La Commission de l’organisation et du développement de l’administration, de la digitalisation, de la gouvernance et de la lutte contre la corruption à l’Assemblée des représentants du peuple a tenu, hier jeudi, une séance d’audition. Elle était consacrée à l’examen du projet de loi n°42/2024 relatif à la régulation de l’activité de marketing et de vente sur les sites web et les réseaux sociaux. Des représentants du ministère du Commerce et du Développement des exportations ont été invités à présenter leur vision et les mesures envisagées pour structurer un secteur en pleine expansion.
Dès l’ouverture de la séance, la cheffe de cabinet du ministre du Commerce a rappelé que le commerce électronique connaît un essor notable en Tunisie. En 2024, 1126 sites marchands ont été recensés dans les systèmes de paiement électronique. Le nombre de transactions en ligne a atteint 2,2 millions, enregistrant une hausse de 13,4 % par rapport à l’année précédente. Cette croissance rapide s’accompagne néanmoins de dérives. Les services du ministère ont reçu 86 plaintes de consommateurs cette année, dont 37 liées à des achats à distance, notamment sur Facebook. Ces réclamations portent principalement sur la non-conformité des produits livrés, l’absence de garanties, ou encore le défaut de justificatifs d’achat en bonne et due forme.

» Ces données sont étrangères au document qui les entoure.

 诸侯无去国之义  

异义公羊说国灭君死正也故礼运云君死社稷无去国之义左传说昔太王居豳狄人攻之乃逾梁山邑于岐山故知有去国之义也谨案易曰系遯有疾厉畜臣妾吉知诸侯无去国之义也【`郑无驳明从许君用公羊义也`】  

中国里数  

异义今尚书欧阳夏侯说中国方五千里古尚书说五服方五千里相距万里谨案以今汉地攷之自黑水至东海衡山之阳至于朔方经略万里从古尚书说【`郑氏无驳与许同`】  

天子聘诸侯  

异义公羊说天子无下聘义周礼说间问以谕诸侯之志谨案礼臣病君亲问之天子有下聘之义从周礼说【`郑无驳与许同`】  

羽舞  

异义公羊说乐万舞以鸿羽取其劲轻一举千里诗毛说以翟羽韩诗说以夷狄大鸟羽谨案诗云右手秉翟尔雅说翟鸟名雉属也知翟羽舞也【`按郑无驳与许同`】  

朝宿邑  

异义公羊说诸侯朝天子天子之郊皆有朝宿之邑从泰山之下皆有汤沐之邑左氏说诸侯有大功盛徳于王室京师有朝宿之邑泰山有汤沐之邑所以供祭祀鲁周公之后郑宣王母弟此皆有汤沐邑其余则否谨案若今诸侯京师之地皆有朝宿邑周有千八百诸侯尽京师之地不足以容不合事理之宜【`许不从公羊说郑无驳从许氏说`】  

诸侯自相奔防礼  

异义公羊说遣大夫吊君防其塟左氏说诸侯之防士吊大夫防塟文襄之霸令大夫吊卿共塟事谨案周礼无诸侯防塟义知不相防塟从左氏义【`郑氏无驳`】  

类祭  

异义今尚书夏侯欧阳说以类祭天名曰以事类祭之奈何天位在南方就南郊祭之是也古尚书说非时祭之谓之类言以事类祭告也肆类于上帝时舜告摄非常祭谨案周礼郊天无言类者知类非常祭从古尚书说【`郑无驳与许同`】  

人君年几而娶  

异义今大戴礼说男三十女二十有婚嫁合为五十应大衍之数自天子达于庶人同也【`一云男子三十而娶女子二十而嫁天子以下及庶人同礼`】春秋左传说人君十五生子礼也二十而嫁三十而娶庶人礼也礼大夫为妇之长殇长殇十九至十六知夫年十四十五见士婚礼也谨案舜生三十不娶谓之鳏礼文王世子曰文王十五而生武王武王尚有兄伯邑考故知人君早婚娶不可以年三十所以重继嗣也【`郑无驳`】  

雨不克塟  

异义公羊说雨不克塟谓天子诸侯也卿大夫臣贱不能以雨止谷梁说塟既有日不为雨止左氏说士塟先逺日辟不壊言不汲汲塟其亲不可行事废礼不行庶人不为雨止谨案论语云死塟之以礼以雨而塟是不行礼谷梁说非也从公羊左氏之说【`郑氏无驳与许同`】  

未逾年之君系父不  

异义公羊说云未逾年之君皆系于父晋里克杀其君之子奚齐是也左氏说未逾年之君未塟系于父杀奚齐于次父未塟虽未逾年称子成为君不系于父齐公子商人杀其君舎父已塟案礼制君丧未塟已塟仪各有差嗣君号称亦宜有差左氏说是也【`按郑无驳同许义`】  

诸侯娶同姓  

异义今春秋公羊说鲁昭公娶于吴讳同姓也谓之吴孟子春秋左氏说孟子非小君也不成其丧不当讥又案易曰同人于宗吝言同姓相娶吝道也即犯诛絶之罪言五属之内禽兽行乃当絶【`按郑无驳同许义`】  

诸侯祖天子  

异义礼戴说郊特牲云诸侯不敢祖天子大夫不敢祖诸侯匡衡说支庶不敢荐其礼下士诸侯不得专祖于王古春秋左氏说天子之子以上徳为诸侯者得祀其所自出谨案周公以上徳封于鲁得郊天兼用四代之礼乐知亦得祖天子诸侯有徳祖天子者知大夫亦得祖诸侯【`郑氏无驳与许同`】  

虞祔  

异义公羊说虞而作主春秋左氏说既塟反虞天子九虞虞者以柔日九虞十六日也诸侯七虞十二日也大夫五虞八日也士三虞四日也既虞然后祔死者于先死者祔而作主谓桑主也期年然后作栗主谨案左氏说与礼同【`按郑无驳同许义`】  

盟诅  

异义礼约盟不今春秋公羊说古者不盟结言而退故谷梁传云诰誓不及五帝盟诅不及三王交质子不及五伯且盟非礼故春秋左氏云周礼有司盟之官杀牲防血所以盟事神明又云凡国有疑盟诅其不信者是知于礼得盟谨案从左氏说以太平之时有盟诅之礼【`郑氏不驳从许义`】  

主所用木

Le ministère a souligné que, malgré un cadre juridique existant — principalement la loi n°40 de 1998 sur les modes de vente et la publicité commerciale, ainsi que la loi n°83 de 2000 sur les échanges et le commerce électroniques — plusieurs lacunes persistent. Les difficultés touchent notamment le contrôle de l’activité des vendeurs sur les réseaux sociaux, l’identification des opérateurs dans l’espace numérique, le manque de ressources humaines spécialisées, l’impossibilité de sanctionner les plateformes étrangères, ainsi que l’absence d’un cadre réglementaire pour les entreprises de livraison de colis.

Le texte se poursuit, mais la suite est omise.